Local maximality implies global maximality? 
Let $S$ be the unit sphere in $\mathbb R^n.$ For a given $A\in\operatorname{M}_n(\mathbb R),$ define $f:\mathbb R^n\mapsto\mathbb R$ as $f(x)=\langle x,Ax\rangle.$
  Suppose $a\in S$ is an element such that $\exists \delta\gt0,$ with $f(a)\ge f(x), \forall x\in\mathbb R^n$ such that $\|x-a\|\lt\delta.$ Then is it true that $f(a)\ge f(x), \forall x\in S?$   

Intuitively, I think this must fail, as we are only given a local maximiser. However, I failed to find a counter-example, nor a proof.
If I can calculate the derivative of $f,$ maybe I can conclude that $f$ has no more than one local maximiser, which thus must be a global maximiser.

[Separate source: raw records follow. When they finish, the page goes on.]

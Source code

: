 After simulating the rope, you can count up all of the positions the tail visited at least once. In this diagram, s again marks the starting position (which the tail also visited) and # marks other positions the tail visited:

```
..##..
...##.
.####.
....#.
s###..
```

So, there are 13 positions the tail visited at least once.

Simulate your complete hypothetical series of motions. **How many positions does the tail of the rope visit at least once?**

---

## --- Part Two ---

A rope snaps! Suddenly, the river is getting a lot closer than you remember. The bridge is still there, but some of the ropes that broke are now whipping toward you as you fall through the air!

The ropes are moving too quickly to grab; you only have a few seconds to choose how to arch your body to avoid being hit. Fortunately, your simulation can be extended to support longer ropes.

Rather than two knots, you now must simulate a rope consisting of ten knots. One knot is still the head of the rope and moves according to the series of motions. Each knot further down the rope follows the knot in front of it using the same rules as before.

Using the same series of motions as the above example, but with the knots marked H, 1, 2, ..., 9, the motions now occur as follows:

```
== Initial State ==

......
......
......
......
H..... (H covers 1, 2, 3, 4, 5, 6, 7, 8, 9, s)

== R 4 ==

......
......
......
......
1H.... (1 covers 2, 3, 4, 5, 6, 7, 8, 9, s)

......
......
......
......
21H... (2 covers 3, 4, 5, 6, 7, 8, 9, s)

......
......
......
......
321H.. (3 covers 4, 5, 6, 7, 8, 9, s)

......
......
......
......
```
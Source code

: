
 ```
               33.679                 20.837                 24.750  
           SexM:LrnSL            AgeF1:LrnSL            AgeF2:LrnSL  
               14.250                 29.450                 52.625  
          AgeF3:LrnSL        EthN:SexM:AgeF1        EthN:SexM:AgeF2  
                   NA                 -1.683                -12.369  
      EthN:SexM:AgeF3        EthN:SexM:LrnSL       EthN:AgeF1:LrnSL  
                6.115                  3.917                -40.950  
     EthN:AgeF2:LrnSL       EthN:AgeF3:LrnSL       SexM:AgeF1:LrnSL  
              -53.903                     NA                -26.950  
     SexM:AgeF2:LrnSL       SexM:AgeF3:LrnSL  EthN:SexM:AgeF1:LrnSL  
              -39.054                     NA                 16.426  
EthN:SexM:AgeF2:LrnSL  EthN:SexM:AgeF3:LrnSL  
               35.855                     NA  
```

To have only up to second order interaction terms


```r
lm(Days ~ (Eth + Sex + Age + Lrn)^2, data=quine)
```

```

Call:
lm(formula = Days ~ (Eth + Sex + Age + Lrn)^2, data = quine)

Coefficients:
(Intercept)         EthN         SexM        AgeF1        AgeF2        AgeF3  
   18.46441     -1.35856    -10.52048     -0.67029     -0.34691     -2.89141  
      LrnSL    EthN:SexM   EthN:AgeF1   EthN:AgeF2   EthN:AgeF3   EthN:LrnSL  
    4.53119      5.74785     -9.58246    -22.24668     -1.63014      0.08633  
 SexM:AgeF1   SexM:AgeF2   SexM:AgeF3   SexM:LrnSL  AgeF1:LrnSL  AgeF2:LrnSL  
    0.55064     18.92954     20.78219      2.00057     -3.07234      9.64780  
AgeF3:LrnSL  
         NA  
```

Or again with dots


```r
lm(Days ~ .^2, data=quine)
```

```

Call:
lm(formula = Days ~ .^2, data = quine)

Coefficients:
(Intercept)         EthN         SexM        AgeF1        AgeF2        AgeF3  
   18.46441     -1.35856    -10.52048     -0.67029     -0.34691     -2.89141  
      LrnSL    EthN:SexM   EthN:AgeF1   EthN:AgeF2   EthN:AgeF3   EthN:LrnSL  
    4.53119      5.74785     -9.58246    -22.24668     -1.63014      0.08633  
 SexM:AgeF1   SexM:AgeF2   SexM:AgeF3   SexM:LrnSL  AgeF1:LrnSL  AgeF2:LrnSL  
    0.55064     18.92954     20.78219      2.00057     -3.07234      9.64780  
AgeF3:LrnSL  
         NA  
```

But I do not know about $f'$, either.
Thanks very much in advance for any hint or reference.
 A: I am assuming that $S = \{x | \|x\|=1\}$ and that $a$ is such that $f(a) \ge f(x)$ for all $x \in B(a,\delta) \cap S$, where $\delta >0$. Then $f$ is a global maximizer on $S$.
Since $\langle x, Ax \rangle = \langle Ax , x\rangle = \langle x, A^Tx \rangle = \langle x, {1 \over 2} (A+A^T)x \rangle$, we may assume that $A$ is symmetric, hence orthogonally diagonalizable. In particular, we may assume $f(x) = \sum_k \lambda_k x_k^2$, where the $ \lambda_k$ are real.
Suppose $x$ is such that $x_i \neq 0$ and there is some $\lambda_j > \lambda_i$. Write $(x_i,x_j) = r (\cos \theta, \sin \theta)$, where $r = \sqrt{x_i^2 + x_j^2}$. Note that $\cos \theta \neq 0$ and hence $|\sin \theta| \neq 1$.
We have
\begin{eqnarray}
f(x) &=&\sum_{k \notin \{i,j\}} \lambda_k x_k^2 + \lambda_i x_i^2+ \lambda_j x_j^2 \\
&=&  \sum_{k \notin \{i,j\}} \lambda_k x_k^2 + r(\lambda_i \cos^2 \theta + \lambda_i \sin^2 \theta) \\
&=&  \sum_{k \notin \{i,j\}} \lambda_k x_k^2 + r(\lambda_i + (\lambda_j- \lambda_i) \sin^2 \theta)
\end{eqnarray}
Consequently we can find some $\theta'$ arbitrarily close to $\theta$ such that
$f(x') > f(x)$, where $x'$ is the same as $x$ except with $x_i,y_i$ replaced by $r (\cos \theta', \sin \theta')$, and $\|x'\|=\|x\| = 1$.
Consequently, if $a$ is a local maximizer of $f$, $a$ must be a unit eigenvector corresponding to the maximum eigenvalue $\lambda_\max$. Then it follows that $f(a) = \lambda_\max $, and since $f(x) \le \lambda_\max$ whenever $x \in S$, it follows that $f(x) \le f(a)$ for all $x \in S$.